Memory that thinks in relationships.
A high-performance graph engine for the most valuable question in your data: how is everything connected? MANTIS answers it in the blink of an eye — the memory layer for intelligent systems and the connective tissue for data that refuses to sit in rows and columns.
Tables are good at storing facts. They are poor at storing relationships — who knows whom, what depends on what, how one event led to another. Yet relationships are exactly what intelligent systems need to reason: to recall context, to trace consequences, to understand a situation rather than just look up a value.
MANTIS is built for that. It stores information as a living network of entities and the links between them, and answers questions about those links with startling speed. Ask it how two things relate, what a change ripples out to, or which paths connect a start to a goal — and it returns in a fraction of a millisecond, without the weight of a heavy database sitting between you and your data.

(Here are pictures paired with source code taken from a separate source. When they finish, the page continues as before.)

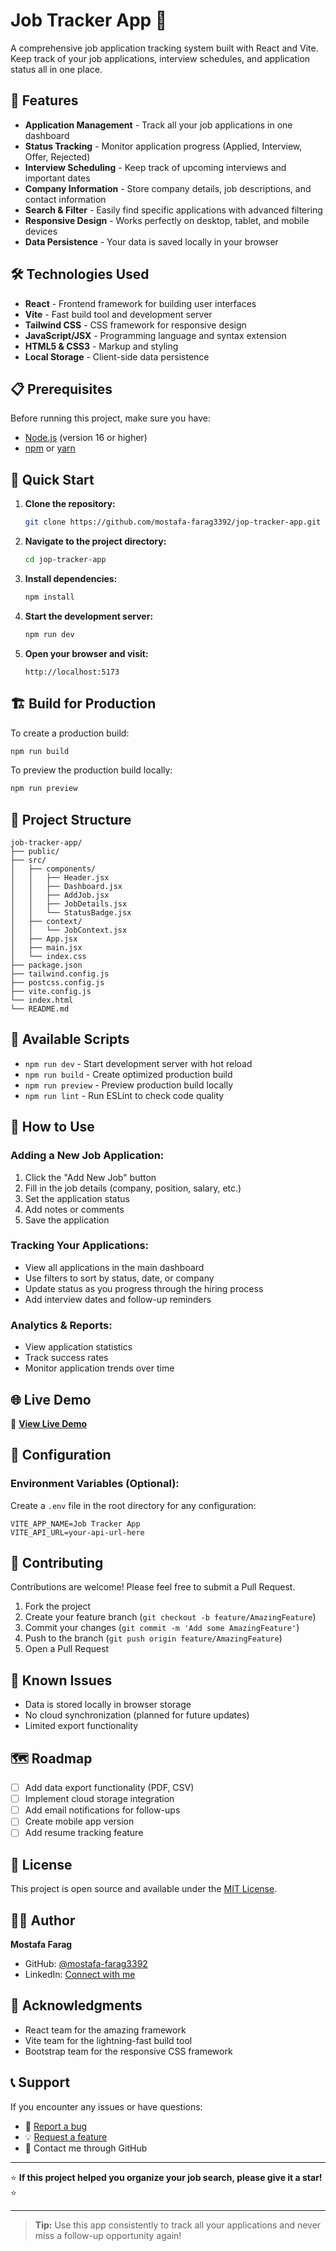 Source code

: # Job Tracker App 💼

A comprehensive job application tracking system built with React and Vite. Keep track of your job applications, interview schedules, and application status all in one place.

## 🌟 Features

- **Application Management** - Track all your job applications in one dashboard
- **Status Tracking** - Monitor application progress (Applied, Interview, Offer, Rejected)
- **Interview Scheduling** - Keep track of upcoming interviews and important dates
- **Company Information** - Store company details, job descriptions, and contact information
- **Search & Filter** - Easily find specific applications with advanced filtering
- **Responsive Design** - Works perfectly on desktop, tablet, and mobile devices
- **Data Persistence** - Your data is saved locally in your browser

## 🛠️ Technologies Used

- **React** - Frontend framework for building user interfaces
- **Vite** - Fast build tool and development server
- **Tailwind CSS** - CSS framework for responsive design
- **JavaScript/JSX** - Programming language and syntax extension
- **HTML5 & CSS3** - Markup and styling
- **Local Storage** - Client-side data persistence

## 📋 Prerequisites

Before running this project, make sure you have:

- [Node.js](https://nodejs.org/) (version 16 or higher)
- [npm](https://www.npmjs.com/) or [yarn](https://yarnpkg.com/)

## 🚀 Quick Start

1. **Clone the repository:**
   ```bash
   git clone https://github.com/mostafa-farag3392/jop-tracker-app.git
   ```

2. **Navigate to the project directory:**
   ```bash
   cd jop-tracker-app
   ```

3. **Install dependencies:**
   ```bash
   npm install
   ```

4. **Start the development server:**
   ```bash
   npm run dev
   ```

5. **Open your browser and visit:**
   ```
   http://localhost:5173
   ```

## 🏗️ Build for Production

To create a production build:

```bash
npm run build
```

To preview the production build locally:

```bash
npm run preview
```

## 📁 Project Structure

```
job-tracker-app/
├── public/
├── src/
│   ├── components/
│   │   ├── Header.jsx
│   │   ├── Dashboard.jsx
│   │   ├── AddJob.jsx
│   │   ├── JobDetails.jsx
│   │   └── StatusBadge.jsx
│   ├── context/
│   │   └── JobContext.jsx
│   ├── App.jsx
│   ├── main.jsx
│   └── index.css
├── package.json
├── tailwind.config.js
├── postcss.config.js
├── vite.config.js
└── index.html
└── README.md
```

## 🎯 Available Scripts

- `npm run dev` - Start development server with hot reload
- `npm run build` - Create optimized production build
- `npm run preview` - Preview production build locally
- `npm run lint` - Run ESLint to check code quality

## 📱 How to Use

### Adding a New Job Application:
1. Click the "Add New Job" button
2. Fill in the job details (company, position, salary, etc.)
3. Set the application status
4. Add notes or comments
5. Save the application

### Tracking Your Applications:
- View all applications in the main dashboard
- Use filters to sort by status, date, or company
- Update status as you progress through the hiring process
- Add interview dates and follow-up reminders

### Analytics & Reports:
- View application statistics
- Track success rates
- Monitor application trends over time

## 🌐 Live Demo

🔗 **[View Live Demo](https://jop-tracker-app.netlify.app/)**

## 🔧 Configuration

### Environment Variables (Optional):
Create a `.env` file in the root directory for any configuration:

```env
VITE_APP_NAME=Job Tracker App
VITE_API_URL=your-api-url-here
```

## 🤝 Contributing

Contributions are welcome! Please feel free to submit a Pull Request.

1. Fork the project
2. Create your feature branch (`git checkout -b feature/AmazingFeature`)
3. Commit your changes (`git commit -m 'Add some AmazingFeature'`)
4. Push to the branch (`git push origin feature/AmazingFeature`)
5. Open a Pull Request

## 🐛 Known Issues

- Data is stored locally in browser storage
- No cloud synchronization (planned for future updates)
- Limited export functionality

## 🗺️ Roadmap

- [ ] Add data export functionality (PDF, CSV)
- [ ] Implement cloud storage integration
- [ ] Add email notifications for follow-ups
- [ ] Create mobile app version
- [ ] Add resume tracking feature

## 📄 License

This project is open source and available under the [MIT License](LICENSE).

## 👨‍💻 Author

**Mostafa Farag**
- GitHub: [@mostafa-farag3392](https://github.com/mostafa-farag3392)
- LinkedIn: [Connect with me](https://linkedin.com/in/your-profile)

## 🙏 Acknowledgments

- React team for the amazing framework
- Vite team for the lightning-fast build tool
- Bootstrap team for the responsive CSS framework

## 📞 Support

If you encounter any issues or have questions:

- 🐛 [Report a bug](https://github.com/mostafa-farag3392/jop-tracker-app/issues)
- 💡 [Request a feature](https://github.com/mostafa-farag3392/jop-tracker-app/issues)
- 📧 Contact me through GitHub

---

⭐ **If this project helped you organize your job search, please give it a star!** ⭐

---

> **Tip:** Use this app consistently to track all your applications and never miss a follow-up opportunity again!
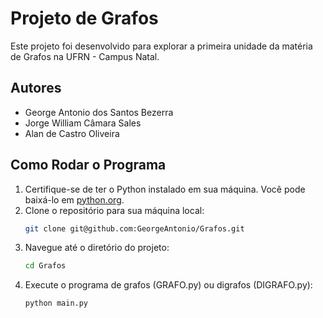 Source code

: # Projeto de Grafos

Este projeto foi desenvolvido para explorar a primeira unidade da matéria de Grafos na UFRN - Campus Natal.

## Autores

- George Antonio dos Santos Bezerra
- Jorge William Câmara Sales
- Alan de Castro Oliveira

## Como Rodar o Programa

1. Certifique-se de ter o Python instalado em sua máquina. Você pode baixá-lo em [python.org](https://www.python.org/).
2. Clone o repositório para sua máquina local:
    ```bash
    git clone git@github.com:GeorgeAntonio/Grafos.git
    ```
3. Navegue até o diretório do projeto:
    ```bash
    cd Grafos
    ```
4. Execute o programa de grafos (GRAFO.py) ou digrafos (DIGRAFO.py):
    ```bash
    python main.py
    ```
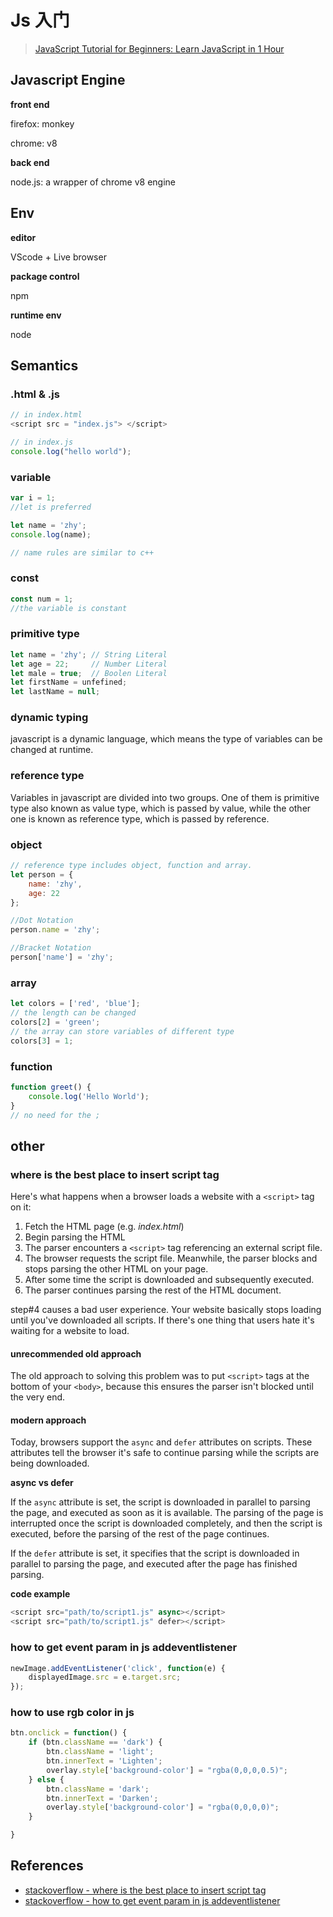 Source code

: # Js 入门

> [JavaScript Tutorial for Beginners: Learn JavaScript in 1 Hour](https://www.youtube.com/watch?v=W6NZfCO5SIk)

## Javascript Engine

**front end**

firefox: monkey

chrome: v8

**back end**

node.js: a wrapper of  chrome v8 engine  

## Env

**editor**

VScode + Live browser

**package control** 

npm

**runtime env**

node

## Semantics

### .html & .js

``` javascript
// in index.html
<script src = "index.js"> </script>

// in index.js
console.log("hello world");
```

### variable

``` javascript
var i = 1;
//let is preferred

let name = 'zhy';
console.log(name);

// name rules are similar to c++ 
```

### const

``` javascript
const num = 1;
//the variable is constant
```

### primitive type

``` javascript
let name = 'zhy'; // String Literal
let age = 22;	  // Number Literal
let male = true;  // Boolen Literal
let firstName = unfefined; 
let lastName = null; 
```

### dynamic typing

javascript is a dynamic language, which means the type of variables can be changed at runtime.

### reference type

Variables in javascript are divided into two groups. One of them  is primitive type also known as value type, which is passed by value, while the other one is known as reference type, which is passed by reference.

### object

``` javascript
// reference type includes object, function and array.
let person = {
    name: 'zhy',
    age: 22
};

//Dot Notation
person.name = 'zhy';

//Bracket Notation
person['name'] = 'zhy';
```

### array

``` javascript
let colors = ['red', 'blue'];
// the length can be changed
colors[2] = 'green';
// the array can store variables of different type
colors[3] = 1;
```

### function

``` javascript
function greet() {
    console.log('Hello World');
}
// no need for the ;
```

## other

### where is the best place to insert script tag

Here's what happens when a browser loads a website with a `<script>` tag on it:

1. Fetch the HTML page (e.g. *index.html*)
2. Begin parsing the HTML
3. The parser encounters a `<script>` tag referencing an external script file.
4. The browser requests the script file. Meanwhile, the parser blocks and stops parsing the other HTML on your page.
5. After some time the script is downloaded and subsequently executed.
6. The parser continues parsing the rest of the HTML document.

step#4 causes a bad user experience. Your website basically stops loading until you've downloaded all scripts. If there's one thing that users hate it's waiting for a website to load.

#### unrecommended old approach

The old approach to solving this problem was to put `<script>` tags at the bottom of your `<body>`, because this ensures the parser isn't blocked until the very end.

#### modern approach

Today, browsers support the `async` and `defer` attributes on scripts. These attributes tell the browser it's safe to continue parsing while the scripts are being downloaded.

**async vs defer**

If the `async` attribute is set, the script is downloaded in parallel to parsing the page, and executed as soon as it is available. The parsing of the page is interrupted once the script is downloaded completely, and then the script is executed, before the parsing of the rest of the page continues.



If the `defer` attribute is set, it specifies that the script is downloaded in parallel to parsing the page, and executed after the page has finished parsing.

**code example**

``` javascript
<script src="path/to/script1.js" async></script>
<script src="path/to/script1.js" defer></script>
```

### how to get event param in js addeventlistener

``` javascript
newImage.addEventListener('click', function(e) {
	displayedImage.src = e.target.src;
});
```

### how to use rgb color in js

``` javascript
btn.onclick = function() {
    if (btn.className == 'dark') {
        btn.className = 'light';
        btn.innerText = 'Lighten';
        overlay.style['background-color'] = "rgba(0,0,0,0.5)";
    } else {
        btn.className = 'dark';
        btn.innerText = 'Darken';
        overlay.style['background-color'] = "rgba(0,0,0,0)";
    }

}
```

## References

+ [stackoverflow - where is the best place to insert script tag](https://stackoverflow.com/questions/436411/where-should-i-put-script-tags-in-html-markup)
+ [stackoverflow - how to get event param in js addeventlistener](https://stackoverflow.com/questions/7394750/adding-event-as-parameter-within-function-using-addeventlistener-doesnt-work)
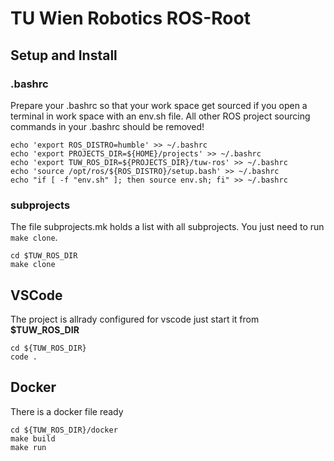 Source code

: # TU Wien Robotics ROS-Root 

## Setup and Install
### .bashrc
Prepare your .bashrc so that your work space get sourced if you open a terminal in work space with an env.sh file. All other ROS project sourcing commands in your .bashrc should be removed!
```
echo 'export ROS_DISTRO=humble' >> ~/.bashrc
echo 'export PROJECTS_DIR=${HOME}/projects' >> ~/.bashrc
echo 'export TUW_ROS_DIR=${PROJECTS_DIR}/tuw-ros' >> ~/.bashrc
echo 'source /opt/ros/${ROS_DISTRO}/setup.bash' >> ~/.bashrc
echo "if [ -f "env.sh" ]; then source env.sh; fi" >> ~/.bashrc
```

### subprojects
The file subprojects.mk holds a list with all subprojects. You just need to run `make clone`. 
```
cd $TUW_ROS_DIR
make clone 
```
## VSCode
The project is allrady configured for vscode just start it from __$TUW_ROS_DIR__

```
cd ${TUW_ROS_DIR}
code .
```
## Docker
There is a docker file ready
```
cd ${TUW_ROS_DIR}/docker
make build
make run
``` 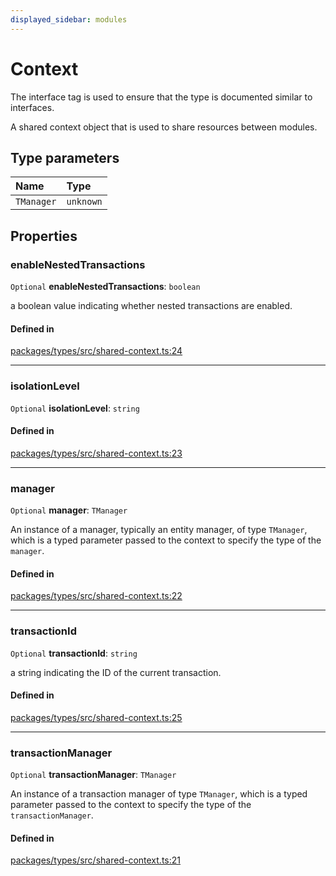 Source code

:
 ```yaml
---
displayed_sidebar: modules
---
```


# Context

The interface tag is used to ensure that the type is documented similar to interfaces.

A shared context object that is used to share resources between modules.

## Type parameters

| Name | Type |
| :------ | :------ |
| `TManager` | `unknown` |

## Properties

### enableNestedTransactions

 `Optional` **enableNestedTransactions**: `boolean`

a boolean value indicating whether nested transactions are enabled.

#### Defined in

[packages/types/src/shared-context.ts:24](https://github.com/medusajs/medusa/blob/0350eeb0a1/packages/types/src/shared-context.ts#L24)

___

### isolationLevel

 `Optional` **isolationLevel**: `string`

#### Defined in

[packages/types/src/shared-context.ts:23](https://github.com/medusajs/medusa/blob/0350eeb0a1/packages/types/src/shared-context.ts#L23)

___

### manager

 `Optional` **manager**: `TManager`

An instance of a manager, typically an entity manager, of type `TManager`, which is a typed parameter passed to the context to specify the type of the `manager`.

#### Defined in

[packages/types/src/shared-context.ts:22](https://github.com/medusajs/medusa/blob/0350eeb0a1/packages/types/src/shared-context.ts#L22)

___

### transactionId

 `Optional` **transactionId**: `string`

a string indicating the ID of the current transaction.

#### Defined in

[packages/types/src/shared-context.ts:25](https://github.com/medusajs/medusa/blob/0350eeb0a1/packages/types/src/shared-context.ts#L25)

___

### transactionManager

 `Optional` **transactionManager**: `TManager`

An instance of a transaction manager of type `TManager`, which is a typed parameter passed to the context to specify the type of the `transactionManager`.

#### Defined in

[packages/types/src/shared-context.ts:21](https://github.com/medusajs/medusa/blob/0350eeb0a1/packages/types/src/shared-context.ts#L21)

For an AI agent, that is memory: not a log to scroll through, but a structure it can reason over.
Model your world as it actually is — people, things, and events, and every meaningful connection between them.
Traversals, shortest paths, and influence scores return instantly — fast enough to sit inside a live decision loop.
Built-in analytics surface what matters most, the communities hidden in your data, and the paths that connect any two points.
A minimal footprint that runs right alongside your application — the power of a graph platform without the overhead of one.
MANTIS is the recall layer for autonomous systems — the place a goal-driven agent stores what it has learned and retrieves it by relevance instead of recomputing it. Beyond AI, it powers knowledge graphs, recommendations, fraud and network analysis, and any application whose value lies in the connections. It is part of the FluxDB data line.
Named for the mantis shrimp — one of nature's most sophisticated sensory systems — built to see what connects.